1.2. Abnormal lipid metabolism
Lipid metabolism is critical for regulating cellular susceptibility to ferroptosis. Because plasma membrane damage caused by iron-dependent excess accumulation is an important feature during ferroptosis (13), reducing oxidative damage from lipid peroxidation is a fundamental process to inhibit ferroptosis (14–16). ROS interacts with polyunsaturated fatty acids (PUFAs) on lipid membranes to form lipid ROS, and excessive ROS accumulation in cells induces ferroptosis (17). When PUFAs exist in large amounts, they lead to more lipid peroxides and aggravate the degree of cell ferroptosis (18). Studies found that lipoxygenases (LOXs), non-heme iron-containing proteins, are involved in the formation of iron-dependent lipid ROS. When cells contain a large amount of iron ions, they catalyze PUFAs to form lipid hydroperoxides and toxic lipid-free radicals, which cause cell damage and promote ferroptosis (19). It was later found that antioxidants significantly inhibit LOXs and further inhibit the formation of lipid hydroperoxides to prevent cell ferroptosis (19).

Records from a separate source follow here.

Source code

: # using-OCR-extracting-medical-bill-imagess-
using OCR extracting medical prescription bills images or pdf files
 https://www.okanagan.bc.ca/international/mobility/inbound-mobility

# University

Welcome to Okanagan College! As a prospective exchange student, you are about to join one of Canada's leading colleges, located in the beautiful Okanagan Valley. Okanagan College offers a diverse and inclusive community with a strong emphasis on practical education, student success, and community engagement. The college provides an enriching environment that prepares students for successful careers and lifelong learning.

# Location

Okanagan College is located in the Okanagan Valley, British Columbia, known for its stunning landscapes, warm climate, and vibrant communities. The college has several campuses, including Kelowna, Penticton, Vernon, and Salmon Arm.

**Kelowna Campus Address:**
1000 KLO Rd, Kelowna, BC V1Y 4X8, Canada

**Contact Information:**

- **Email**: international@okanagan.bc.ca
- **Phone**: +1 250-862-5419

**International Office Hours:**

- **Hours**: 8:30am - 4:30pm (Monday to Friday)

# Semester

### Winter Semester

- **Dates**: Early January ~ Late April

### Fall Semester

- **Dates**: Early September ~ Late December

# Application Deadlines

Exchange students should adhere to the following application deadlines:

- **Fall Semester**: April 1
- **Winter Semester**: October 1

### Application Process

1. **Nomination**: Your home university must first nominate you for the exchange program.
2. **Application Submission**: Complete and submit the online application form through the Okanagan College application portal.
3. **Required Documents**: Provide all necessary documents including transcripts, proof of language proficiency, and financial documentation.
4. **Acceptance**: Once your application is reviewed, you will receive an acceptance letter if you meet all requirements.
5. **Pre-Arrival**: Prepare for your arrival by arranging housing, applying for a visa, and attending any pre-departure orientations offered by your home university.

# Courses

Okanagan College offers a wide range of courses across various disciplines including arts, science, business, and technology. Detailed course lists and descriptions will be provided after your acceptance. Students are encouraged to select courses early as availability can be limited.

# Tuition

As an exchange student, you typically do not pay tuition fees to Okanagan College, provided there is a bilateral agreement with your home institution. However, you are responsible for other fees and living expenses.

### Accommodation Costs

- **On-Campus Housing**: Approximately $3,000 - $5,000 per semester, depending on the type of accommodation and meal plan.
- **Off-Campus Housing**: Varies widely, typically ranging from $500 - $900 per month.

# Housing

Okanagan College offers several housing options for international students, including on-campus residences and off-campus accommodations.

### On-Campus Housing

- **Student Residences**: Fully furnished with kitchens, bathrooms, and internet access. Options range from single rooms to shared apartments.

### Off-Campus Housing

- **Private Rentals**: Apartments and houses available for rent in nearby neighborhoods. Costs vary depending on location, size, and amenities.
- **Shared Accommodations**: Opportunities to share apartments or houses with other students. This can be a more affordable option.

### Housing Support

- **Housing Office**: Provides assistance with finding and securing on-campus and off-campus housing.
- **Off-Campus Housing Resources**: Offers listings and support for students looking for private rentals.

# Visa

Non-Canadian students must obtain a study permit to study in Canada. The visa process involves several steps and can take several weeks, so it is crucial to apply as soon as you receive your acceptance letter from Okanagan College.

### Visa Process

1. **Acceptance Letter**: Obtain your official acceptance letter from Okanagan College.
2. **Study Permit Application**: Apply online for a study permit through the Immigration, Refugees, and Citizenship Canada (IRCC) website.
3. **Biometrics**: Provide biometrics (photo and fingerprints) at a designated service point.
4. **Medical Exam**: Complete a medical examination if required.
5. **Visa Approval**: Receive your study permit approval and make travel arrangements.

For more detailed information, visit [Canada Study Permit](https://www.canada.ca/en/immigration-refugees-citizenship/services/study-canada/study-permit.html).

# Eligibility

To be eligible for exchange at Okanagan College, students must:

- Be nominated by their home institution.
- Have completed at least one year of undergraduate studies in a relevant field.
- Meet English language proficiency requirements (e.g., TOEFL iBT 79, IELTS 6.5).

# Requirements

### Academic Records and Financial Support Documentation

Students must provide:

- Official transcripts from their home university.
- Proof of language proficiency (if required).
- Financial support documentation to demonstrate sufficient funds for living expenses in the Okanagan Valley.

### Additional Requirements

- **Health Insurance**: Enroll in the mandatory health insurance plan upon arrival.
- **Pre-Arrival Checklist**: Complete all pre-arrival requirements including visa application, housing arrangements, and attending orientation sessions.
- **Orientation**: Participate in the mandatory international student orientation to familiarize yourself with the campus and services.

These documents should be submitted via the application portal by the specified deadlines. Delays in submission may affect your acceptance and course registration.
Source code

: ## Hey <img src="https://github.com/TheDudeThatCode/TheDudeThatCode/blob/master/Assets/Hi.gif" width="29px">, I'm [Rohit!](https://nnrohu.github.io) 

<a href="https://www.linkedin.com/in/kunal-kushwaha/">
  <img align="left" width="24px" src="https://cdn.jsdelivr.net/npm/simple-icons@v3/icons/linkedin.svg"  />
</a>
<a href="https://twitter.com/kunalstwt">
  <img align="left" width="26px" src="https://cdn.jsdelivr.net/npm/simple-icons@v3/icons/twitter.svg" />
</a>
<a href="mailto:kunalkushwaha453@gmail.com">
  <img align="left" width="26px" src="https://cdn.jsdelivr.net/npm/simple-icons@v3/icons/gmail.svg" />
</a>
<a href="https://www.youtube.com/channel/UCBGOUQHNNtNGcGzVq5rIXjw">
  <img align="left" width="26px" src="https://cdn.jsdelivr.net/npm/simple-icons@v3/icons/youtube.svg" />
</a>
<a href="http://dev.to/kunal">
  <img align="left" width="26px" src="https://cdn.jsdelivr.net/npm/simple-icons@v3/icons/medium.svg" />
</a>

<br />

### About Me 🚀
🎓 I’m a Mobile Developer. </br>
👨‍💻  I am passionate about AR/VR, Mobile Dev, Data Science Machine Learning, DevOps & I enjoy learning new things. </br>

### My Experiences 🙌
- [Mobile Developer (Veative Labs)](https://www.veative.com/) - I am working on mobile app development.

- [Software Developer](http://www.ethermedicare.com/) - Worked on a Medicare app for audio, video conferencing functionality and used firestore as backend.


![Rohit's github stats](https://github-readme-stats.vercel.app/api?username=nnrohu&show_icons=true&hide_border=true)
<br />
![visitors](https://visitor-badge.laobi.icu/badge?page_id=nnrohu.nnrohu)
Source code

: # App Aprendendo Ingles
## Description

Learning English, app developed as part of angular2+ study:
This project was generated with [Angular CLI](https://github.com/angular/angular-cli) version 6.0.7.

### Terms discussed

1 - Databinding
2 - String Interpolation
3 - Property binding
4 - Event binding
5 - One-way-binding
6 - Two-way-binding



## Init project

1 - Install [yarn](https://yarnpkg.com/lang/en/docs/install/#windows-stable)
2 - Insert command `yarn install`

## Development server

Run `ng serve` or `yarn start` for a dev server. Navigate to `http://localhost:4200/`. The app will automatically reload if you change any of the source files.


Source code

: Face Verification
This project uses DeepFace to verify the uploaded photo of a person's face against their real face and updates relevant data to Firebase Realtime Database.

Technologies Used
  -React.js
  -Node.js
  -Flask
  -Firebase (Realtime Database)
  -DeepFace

Acyl-CoA synthetase long-chain family member 4 (ACSL4) and lysophosphatidylcholine acyltransferase 3 (LPCAT3) are involved in helping PUFAs in cell membrane synthesis and esterification to generate PUFA-PEs, which accelerate the process of ferroptosis (20, 21). Therefore, PUFA-related biosynthetic enzymes may be potential targets for regulating ferroptosis.
1.3. Abnormal amino acid metabolism
Ferroptosis caused by abnormal amino acid metabolism is mainly related to the abnormal metabolism of GSH. GSH is a key substance in amino acid metabolism in ferroptosis and is mainly synthesized from cysteine, glutamate, and glycine (5). Extracellular cysteine and intracellular cysteine are essential for GSH biosynthesis. Cystine generates GSH through a series of enzymatic actions, and GSH is the basic substrate for the degradation of phospholipid hydrogen peroxide (PLOOH) by glutathione peroxidase 4 (GPX4). Decreased GPX4 activity leads to the accumulation of intracellular lipid peroxides, thereby inducing ferroptosis (22, 23).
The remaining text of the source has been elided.